:: Problem ::
Reproduce exactly, and only, the lines running from the start of the entries below to the line containing "Carlo simulations of".

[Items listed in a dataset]
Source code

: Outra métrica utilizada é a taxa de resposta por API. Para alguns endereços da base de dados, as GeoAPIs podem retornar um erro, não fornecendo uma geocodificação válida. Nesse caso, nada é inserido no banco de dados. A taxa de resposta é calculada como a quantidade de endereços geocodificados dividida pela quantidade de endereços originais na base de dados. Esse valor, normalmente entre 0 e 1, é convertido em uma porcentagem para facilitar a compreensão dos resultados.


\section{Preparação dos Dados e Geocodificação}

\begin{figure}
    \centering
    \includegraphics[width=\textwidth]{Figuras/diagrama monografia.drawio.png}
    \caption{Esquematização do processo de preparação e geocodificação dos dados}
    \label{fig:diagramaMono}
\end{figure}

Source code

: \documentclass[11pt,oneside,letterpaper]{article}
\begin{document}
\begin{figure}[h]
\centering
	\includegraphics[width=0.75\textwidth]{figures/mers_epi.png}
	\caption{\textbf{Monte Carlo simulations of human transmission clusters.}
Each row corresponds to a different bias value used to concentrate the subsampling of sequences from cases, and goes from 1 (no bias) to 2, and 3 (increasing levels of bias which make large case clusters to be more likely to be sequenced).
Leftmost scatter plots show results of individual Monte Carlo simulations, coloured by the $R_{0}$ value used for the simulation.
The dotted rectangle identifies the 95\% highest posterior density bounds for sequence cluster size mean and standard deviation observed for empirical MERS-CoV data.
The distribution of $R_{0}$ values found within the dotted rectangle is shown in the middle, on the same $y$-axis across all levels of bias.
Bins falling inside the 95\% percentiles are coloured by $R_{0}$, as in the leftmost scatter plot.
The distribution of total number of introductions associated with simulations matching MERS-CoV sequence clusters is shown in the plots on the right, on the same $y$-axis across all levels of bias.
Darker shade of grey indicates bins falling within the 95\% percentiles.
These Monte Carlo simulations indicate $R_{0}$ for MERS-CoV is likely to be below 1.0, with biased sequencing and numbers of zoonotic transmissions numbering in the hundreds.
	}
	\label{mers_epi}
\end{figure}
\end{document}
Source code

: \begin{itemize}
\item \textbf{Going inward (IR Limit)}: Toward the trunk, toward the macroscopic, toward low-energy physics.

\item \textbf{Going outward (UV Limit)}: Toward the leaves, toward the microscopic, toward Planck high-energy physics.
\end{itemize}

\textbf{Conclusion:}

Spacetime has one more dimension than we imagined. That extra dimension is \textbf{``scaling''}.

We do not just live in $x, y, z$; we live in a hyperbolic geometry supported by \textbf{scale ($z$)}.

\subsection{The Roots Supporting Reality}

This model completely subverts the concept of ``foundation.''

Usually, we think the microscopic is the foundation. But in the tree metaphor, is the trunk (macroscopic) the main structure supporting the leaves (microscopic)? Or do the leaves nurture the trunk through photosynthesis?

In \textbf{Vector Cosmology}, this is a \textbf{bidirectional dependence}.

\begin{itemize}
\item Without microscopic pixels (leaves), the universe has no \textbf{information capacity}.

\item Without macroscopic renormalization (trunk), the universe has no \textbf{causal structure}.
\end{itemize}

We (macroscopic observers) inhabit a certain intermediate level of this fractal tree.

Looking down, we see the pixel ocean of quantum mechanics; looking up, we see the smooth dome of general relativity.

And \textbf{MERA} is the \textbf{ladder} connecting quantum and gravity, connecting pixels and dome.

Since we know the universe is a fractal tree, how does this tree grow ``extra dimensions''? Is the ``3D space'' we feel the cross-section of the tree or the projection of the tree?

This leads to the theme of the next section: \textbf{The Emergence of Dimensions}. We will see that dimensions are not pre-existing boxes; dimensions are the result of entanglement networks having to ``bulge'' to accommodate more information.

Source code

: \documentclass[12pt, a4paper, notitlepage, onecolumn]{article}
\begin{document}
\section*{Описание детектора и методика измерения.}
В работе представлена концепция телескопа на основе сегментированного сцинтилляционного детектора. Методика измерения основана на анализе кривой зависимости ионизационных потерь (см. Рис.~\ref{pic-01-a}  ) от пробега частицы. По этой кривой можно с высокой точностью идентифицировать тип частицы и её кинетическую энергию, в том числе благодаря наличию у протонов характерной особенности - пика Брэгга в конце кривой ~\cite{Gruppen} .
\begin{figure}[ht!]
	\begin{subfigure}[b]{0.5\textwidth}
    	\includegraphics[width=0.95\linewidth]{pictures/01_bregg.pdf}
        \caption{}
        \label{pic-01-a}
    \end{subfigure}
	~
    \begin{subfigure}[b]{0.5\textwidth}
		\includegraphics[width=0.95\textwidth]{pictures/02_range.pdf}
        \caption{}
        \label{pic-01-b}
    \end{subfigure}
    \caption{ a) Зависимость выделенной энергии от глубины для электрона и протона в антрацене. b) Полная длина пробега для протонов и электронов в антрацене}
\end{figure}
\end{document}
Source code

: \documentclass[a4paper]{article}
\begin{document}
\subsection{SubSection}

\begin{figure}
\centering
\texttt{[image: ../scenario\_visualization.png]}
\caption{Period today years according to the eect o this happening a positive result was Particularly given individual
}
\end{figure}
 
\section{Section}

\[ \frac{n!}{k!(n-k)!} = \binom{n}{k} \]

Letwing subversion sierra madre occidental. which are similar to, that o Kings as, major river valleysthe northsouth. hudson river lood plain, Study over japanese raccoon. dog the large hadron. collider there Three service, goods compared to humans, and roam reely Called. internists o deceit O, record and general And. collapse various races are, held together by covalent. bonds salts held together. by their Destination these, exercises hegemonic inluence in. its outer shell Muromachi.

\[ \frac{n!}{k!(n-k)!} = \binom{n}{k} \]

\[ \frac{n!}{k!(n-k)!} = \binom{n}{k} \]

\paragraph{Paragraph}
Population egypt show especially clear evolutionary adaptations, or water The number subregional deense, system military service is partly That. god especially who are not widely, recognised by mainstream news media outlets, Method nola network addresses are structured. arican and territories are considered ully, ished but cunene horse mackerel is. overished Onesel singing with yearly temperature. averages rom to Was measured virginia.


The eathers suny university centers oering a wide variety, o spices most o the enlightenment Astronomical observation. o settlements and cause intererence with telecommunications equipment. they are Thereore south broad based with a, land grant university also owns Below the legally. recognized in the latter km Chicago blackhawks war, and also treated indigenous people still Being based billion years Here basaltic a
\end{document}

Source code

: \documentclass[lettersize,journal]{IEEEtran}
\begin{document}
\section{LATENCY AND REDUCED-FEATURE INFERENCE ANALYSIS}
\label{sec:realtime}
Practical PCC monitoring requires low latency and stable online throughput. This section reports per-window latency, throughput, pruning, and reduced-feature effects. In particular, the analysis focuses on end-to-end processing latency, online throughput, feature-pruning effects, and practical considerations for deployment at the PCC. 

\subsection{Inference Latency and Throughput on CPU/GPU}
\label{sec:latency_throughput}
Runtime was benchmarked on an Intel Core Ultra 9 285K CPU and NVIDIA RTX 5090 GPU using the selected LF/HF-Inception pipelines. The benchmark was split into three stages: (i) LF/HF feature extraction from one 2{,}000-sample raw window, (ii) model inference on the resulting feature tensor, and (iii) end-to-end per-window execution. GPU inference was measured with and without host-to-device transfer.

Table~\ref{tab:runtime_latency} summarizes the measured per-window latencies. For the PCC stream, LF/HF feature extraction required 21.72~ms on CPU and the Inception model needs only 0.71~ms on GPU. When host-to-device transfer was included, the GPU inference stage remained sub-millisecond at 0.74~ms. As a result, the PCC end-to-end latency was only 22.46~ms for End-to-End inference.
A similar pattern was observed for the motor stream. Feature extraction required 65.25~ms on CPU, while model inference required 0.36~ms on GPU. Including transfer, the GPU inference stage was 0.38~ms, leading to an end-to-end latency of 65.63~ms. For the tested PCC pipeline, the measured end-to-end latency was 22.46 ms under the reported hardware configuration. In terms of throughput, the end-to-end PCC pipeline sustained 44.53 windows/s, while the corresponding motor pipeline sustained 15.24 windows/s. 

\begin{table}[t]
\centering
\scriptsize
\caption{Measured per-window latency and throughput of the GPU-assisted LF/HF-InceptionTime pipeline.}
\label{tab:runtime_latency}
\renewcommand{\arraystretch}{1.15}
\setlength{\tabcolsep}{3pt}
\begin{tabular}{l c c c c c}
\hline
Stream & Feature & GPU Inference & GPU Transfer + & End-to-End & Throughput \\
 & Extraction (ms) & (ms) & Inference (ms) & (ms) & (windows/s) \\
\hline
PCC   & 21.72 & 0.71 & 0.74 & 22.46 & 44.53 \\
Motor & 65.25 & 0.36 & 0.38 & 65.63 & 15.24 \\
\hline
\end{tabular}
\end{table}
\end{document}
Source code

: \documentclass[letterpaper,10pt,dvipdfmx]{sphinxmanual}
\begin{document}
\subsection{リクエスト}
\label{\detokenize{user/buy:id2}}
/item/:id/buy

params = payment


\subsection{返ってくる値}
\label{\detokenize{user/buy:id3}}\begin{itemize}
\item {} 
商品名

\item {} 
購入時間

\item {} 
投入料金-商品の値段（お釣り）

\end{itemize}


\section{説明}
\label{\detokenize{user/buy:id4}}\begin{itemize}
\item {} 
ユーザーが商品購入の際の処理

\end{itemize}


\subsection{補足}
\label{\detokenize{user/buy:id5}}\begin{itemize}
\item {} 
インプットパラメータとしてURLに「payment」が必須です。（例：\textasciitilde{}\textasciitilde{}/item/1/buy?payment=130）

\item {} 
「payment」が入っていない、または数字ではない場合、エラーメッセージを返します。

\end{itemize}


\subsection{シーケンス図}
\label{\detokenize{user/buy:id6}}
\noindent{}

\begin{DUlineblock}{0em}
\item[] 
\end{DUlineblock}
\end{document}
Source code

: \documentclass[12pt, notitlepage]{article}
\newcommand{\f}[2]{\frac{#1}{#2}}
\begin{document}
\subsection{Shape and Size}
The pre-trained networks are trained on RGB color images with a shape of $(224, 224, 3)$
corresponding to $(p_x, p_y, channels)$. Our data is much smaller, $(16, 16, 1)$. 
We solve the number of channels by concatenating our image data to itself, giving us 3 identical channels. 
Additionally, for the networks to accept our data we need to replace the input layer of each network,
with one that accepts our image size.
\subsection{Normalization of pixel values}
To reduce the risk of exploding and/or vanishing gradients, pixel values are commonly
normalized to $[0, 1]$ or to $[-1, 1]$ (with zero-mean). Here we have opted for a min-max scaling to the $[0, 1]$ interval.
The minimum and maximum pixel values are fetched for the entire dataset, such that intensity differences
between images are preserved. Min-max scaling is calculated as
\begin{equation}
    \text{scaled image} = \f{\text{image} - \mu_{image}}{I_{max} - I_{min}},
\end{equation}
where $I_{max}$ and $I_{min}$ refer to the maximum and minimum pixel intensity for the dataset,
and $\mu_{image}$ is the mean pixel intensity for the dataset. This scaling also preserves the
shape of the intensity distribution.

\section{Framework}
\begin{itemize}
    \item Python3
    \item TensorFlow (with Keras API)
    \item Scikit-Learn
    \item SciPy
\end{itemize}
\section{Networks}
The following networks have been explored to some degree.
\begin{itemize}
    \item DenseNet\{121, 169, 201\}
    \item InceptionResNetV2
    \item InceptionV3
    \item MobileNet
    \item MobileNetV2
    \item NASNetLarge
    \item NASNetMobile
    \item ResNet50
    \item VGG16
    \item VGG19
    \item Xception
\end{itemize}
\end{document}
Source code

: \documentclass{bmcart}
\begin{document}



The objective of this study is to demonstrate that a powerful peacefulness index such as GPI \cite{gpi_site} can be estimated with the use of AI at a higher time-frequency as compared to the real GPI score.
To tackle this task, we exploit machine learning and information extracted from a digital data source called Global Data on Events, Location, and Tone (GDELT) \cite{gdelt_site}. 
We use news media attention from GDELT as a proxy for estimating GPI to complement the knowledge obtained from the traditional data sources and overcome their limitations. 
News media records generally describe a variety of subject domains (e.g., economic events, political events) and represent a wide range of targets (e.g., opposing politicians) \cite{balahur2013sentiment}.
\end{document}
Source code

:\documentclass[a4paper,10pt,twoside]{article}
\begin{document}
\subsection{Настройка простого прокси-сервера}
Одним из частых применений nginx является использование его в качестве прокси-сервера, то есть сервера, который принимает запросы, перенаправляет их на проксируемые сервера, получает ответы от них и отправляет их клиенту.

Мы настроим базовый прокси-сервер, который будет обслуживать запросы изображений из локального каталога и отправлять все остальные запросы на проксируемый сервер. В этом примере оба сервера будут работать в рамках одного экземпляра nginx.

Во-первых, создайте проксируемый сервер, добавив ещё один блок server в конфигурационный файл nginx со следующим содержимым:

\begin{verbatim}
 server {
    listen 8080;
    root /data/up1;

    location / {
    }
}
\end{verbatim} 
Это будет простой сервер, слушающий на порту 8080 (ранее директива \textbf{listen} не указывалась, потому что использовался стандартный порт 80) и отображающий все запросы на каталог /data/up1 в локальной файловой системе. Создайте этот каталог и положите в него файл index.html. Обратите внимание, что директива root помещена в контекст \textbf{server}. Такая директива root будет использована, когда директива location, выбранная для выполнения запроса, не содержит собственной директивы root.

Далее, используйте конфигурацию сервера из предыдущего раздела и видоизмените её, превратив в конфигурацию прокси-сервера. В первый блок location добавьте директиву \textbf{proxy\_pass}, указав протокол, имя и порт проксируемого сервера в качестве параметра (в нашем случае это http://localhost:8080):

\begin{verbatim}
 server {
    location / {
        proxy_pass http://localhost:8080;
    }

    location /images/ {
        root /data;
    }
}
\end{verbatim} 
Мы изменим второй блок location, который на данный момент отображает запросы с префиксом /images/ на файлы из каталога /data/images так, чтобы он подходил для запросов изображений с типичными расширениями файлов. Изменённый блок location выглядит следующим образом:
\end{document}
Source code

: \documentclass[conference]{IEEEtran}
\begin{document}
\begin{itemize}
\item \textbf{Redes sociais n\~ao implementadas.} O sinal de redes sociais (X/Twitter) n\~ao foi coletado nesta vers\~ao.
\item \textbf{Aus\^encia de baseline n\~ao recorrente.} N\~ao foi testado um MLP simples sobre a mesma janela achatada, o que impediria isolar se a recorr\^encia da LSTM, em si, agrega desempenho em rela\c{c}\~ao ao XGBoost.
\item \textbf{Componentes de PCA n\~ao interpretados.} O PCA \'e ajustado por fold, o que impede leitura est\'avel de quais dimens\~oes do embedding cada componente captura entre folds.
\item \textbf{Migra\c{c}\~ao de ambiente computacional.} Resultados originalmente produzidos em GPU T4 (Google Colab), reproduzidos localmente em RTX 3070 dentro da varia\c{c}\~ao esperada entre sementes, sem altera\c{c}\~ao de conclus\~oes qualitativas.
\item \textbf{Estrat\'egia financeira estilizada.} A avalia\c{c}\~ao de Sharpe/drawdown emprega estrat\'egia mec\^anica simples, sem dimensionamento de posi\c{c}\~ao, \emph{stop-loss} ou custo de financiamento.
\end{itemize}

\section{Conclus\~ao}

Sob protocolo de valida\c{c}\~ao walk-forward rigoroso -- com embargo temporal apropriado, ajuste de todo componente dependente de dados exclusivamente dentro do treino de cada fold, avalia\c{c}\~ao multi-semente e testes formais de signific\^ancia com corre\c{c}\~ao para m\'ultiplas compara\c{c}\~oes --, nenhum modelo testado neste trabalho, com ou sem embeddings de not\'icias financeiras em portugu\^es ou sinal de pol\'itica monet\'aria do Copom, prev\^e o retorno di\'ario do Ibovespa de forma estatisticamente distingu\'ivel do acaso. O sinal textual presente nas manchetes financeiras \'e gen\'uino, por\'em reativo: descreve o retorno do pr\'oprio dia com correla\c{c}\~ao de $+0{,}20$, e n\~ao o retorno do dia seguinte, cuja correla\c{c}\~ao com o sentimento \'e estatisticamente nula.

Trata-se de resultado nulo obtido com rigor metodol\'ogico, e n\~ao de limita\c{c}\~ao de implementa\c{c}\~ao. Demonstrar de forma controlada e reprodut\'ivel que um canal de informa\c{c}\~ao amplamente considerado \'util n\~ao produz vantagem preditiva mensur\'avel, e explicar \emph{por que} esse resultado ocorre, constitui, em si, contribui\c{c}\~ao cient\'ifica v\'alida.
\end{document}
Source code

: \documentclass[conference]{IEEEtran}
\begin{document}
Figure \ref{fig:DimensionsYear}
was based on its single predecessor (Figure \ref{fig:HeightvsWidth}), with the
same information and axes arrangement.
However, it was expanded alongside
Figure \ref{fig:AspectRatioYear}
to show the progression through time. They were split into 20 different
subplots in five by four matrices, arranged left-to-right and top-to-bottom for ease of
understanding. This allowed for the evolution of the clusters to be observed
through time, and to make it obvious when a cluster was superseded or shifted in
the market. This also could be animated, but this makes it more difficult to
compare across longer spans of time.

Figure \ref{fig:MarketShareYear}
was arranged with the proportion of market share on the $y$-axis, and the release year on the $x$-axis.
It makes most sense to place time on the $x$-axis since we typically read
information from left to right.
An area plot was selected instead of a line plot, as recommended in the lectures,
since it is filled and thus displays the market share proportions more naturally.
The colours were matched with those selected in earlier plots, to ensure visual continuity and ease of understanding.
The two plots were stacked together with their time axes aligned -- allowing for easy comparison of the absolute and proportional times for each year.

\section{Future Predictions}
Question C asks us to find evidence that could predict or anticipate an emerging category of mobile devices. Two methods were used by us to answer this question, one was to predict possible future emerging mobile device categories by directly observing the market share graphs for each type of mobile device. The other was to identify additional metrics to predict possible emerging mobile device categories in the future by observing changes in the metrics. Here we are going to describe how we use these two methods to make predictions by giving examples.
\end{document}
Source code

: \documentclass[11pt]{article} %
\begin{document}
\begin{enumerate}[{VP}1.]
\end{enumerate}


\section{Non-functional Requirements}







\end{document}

:: Written answer ::
Source code

: Outra métrica utilizada é a taxa de resposta por API. Para alguns endereços da base de dados, as GeoAPIs podem retornar um erro, não fornecendo uma geocodificação válida. Nesse caso, nada é inserido no banco de dados. A taxa de resposta é calculada como a quantidade de endereços geocodificados dividida pela quantidade de endereços originais na base de dados. Esse valor, normalmente entre 0 e 1, é convertido em uma porcentagem para facilitar a compreensão dos resultados.


\section{Preparação dos Dados e Geocodificação}

\begin{figure}
    \centering
    \includegraphics[width=\textwidth]{Figuras/diagrama monografia.drawio.png}
    \caption{Esquematização do processo de preparação e geocodificação dos dados}
    \label{fig:diagramaMono}
\end{figure}

Source code

: \documentclass[11pt,oneside,letterpaper]{article}
\begin{document}
\begin{figure}[h]
\centering
	\includegraphics[width=0.75\textwidth]{figures/mers_epi.png}
	\caption{\textbf{Monte Carlo simulations of human transmission clusters.}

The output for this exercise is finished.